#### Aim of the exercise:
Line by line, set down all the data below exactly, omitting any picture.

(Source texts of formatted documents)
▽

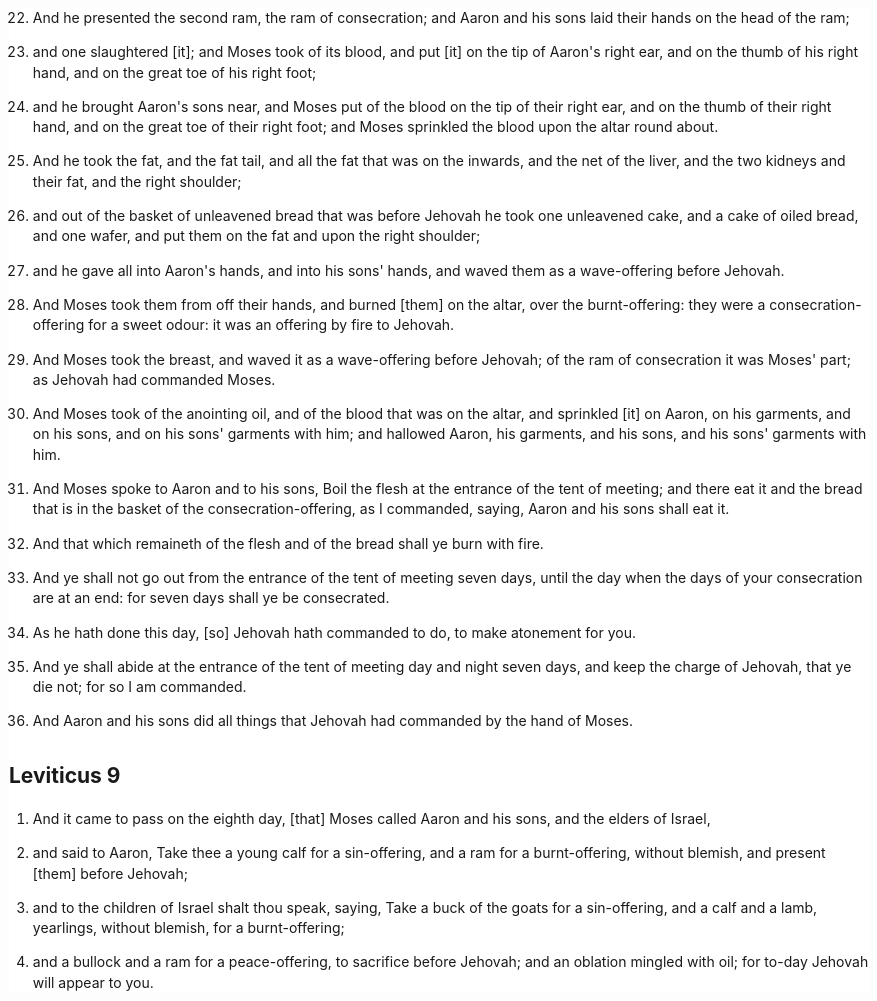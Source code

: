 22. And he presented the second ram, the ram of consecration; and Aaron and his sons laid their hands on the head of the ram;

23. and one slaughtered [it]; and Moses took of its blood, and put [it] on the tip of Aaron's right ear, and on the thumb of his right hand, and on the great toe of his right foot;

24. and he brought Aaron's sons near, and Moses put of the blood on the tip of their right ear, and on the thumb of their right hand, and on the great toe of their right foot; and Moses sprinkled the blood upon the altar round about.

25. And he took the fat, and the fat tail, and all the fat that was on the inwards, and the net of the liver, and the two kidneys and their fat, and the right shoulder;

26. and out of the basket of unleavened bread that was before Jehovah he took one unleavened cake, and a cake of oiled bread, and one wafer, and put them on the fat and upon the right shoulder;

27. and he gave all into Aaron's hands, and into his sons' hands, and waved them as a wave-offering before Jehovah.

28. And Moses took them from off their hands, and burned [them] on the altar, over the burnt-offering: they were a consecration-offering for a sweet odour: it was an offering by fire to Jehovah.

29. And Moses took the breast, and waved it as a wave-offering before Jehovah; of the ram of consecration it was Moses' part; as Jehovah had commanded Moses.

30. And Moses took of the anointing oil, and of the blood that was on the altar, and sprinkled [it] on Aaron, on his garments, and on his sons, and on his sons' garments with him; and hallowed Aaron, his garments, and his sons, and his sons' garments with him.

31. And Moses spoke to Aaron and to his sons, Boil the flesh at the entrance of the tent of meeting; and there eat it and the bread that is in the basket of the consecration-offering, as I commanded, saying, Aaron and his sons shall eat it.

32. And that which remaineth of the flesh and of the bread shall ye burn with fire.

33. And ye shall not go out from the entrance of the tent of meeting seven days, until the day when the days of your consecration are at an end: for seven days shall ye be consecrated.

34. As he hath done this day, [so] Jehovah hath commanded to do, to make atonement for you.

35. And ye shall abide at the entrance of the tent of meeting day and night seven days, and keep the charge of Jehovah, that ye die not; for so I am commanded.

36. And Aaron and his sons did all things that Jehovah had commanded by the hand of Moses.

## Leviticus 9

1. And it came to pass on the eighth day, [that] Moses called Aaron and his sons, and the elders of Israel,

2. and said to Aaron, Take thee a young calf for a sin-offering, and a ram for a burnt-offering, without blemish, and present [them] before Jehovah;

3. and to the children of Israel shalt thou speak, saying, Take a buck of the goats for a sin-offering, and a calf and a lamb, yearlings, without blemish, for a burnt-offering;

4. and a bullock and a ram for a peace-offering, to sacrifice before Jehovah; and an oblation mingled with oil; for to-day Jehovah will appear to you.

△

#### Answer section:
Source code

: 22. And he presented the second ram, the ram of consecration; and Aaron and his sons laid their hands on the head of the ram;

23. and one slaughtered [it]; and Moses took of its blood, and put [it] on the tip of Aaron's right ear, and on the thumb of his right hand, and on the great toe of his right foot;

24. and he brought Aaron's sons near, and Moses put of the blood on the tip of their right ear, and on the thumb of their right hand, and on the great toe of their right foot; and Moses sprinkled the blood upon the altar round about.

25. And he took the fat, and the fat tail, and all the fat that was on the inwards, and the net of the liver, and the two kidneys and their fat, and the right shoulder;

26. and out of the basket of unleavened bread that was before Jehovah he took one unleavened cake, and a cake of oiled bread, and one wafer, and put them on the fat and upon the right shoulder;

27. and he gave all into Aaron's hands, and into his sons' hands, and waved them as a wave-offering before Jehovah.

28. And Moses took them from off their hands, and burned [them] on the altar, over the burnt-offering: they were a consecration-offering for a sweet odour: it was an offering by fire to Jehovah.

29. And Moses took the breast, and waved it as a wave-offering before Jehovah; of the ram of consecration it was Moses' part; as Jehovah had commanded Moses.

30. And Moses took of the anointing oil, and of the blood that was on the altar, and sprinkled [it] on Aaron, on his garments, and on his sons, and on his sons' garments with him; and hallowed Aaron, his garments, and his sons, and his sons' garments with him.

31. And Moses spoke to Aaron and to his sons, Boil the flesh at the entrance of the tent of meeting; and there eat it and the bread that is in the basket of the consecration-offering, as I commanded, saying, Aaron and his sons shall eat it.

32. And that which remaineth of the flesh and of the bread shall ye burn with fire.

33. And ye shall not go out from the entrance of the tent of meeting seven days, until the day when the days of your consecration are at an end: for seven days shall ye be consecrated.

34. As he hath done this day, [so] Jehovah hath commanded to do, to make atonement for you.

35. And ye shall abide at the entrance of the tent of meeting day and night seven days, and keep the charge of Jehovah, that ye die not; for so I am commanded.

36. And Aaron and his sons did all things that Jehovah had commanded by the hand of Moses.

## Leviticus 9

1. And it came to pass on the eighth day, [that] Moses called Aaron and his sons, and the elders of Israel,

2. and said to Aaron, Take thee a young calf for a sin-offering, and a ram for a burnt-offering, without blemish, and present [them] before Jehovah;

3. and to the children of Israel shalt thou speak, saying, Take a buck of the goats for a sin-offering, and a calf and a lamb, yearlings, without blemish, for a burnt-offering;

4. and a bullock and a ram for a peace-offering, to sacrifice before Jehovah; and an oblation mingled with oil; for to-day Jehovah will appear to you.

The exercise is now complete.